| About this task |
Nothing in the records may change. Output them all exactly.
= = =
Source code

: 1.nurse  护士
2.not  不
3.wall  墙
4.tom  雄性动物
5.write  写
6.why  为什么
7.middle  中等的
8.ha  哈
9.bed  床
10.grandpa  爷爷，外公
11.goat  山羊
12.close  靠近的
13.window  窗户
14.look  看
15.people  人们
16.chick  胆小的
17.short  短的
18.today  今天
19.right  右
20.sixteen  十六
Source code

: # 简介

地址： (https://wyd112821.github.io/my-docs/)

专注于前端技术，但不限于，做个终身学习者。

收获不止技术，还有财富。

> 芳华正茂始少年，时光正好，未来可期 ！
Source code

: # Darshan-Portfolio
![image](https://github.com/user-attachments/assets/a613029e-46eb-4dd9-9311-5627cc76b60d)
= = =
| Result below |
Source code

: 1.nurse  护士
2.not  不
3.wall  墙
4.tom  雄性动物
5.write  写
6.why  为什么
7.middle  中等的
8.ha  哈
9.bed  床
10.grandpa  爷爷，外公
11.goat  山羊
12.close  靠近的
13.window  窗户
14.look  看
15.people  人们
16.chick  胆小的
17.short  短的
18.today  今天
19.right  右
20.sixteen  十六
Source code

: # 简介

地址： (https://wyd112821.github.io/my-docs/)

专注于前端技术，但不限于，做个终身学习者。

收获不止技术，还有财富。

> 芳华正茂始少年，时光正好，未来可期 ！
Source code

: # Darshan-Portfolio
![image](https://github.com/user-attachments/assets/a613029e-46eb-4dd9-9311-5627cc76b60d)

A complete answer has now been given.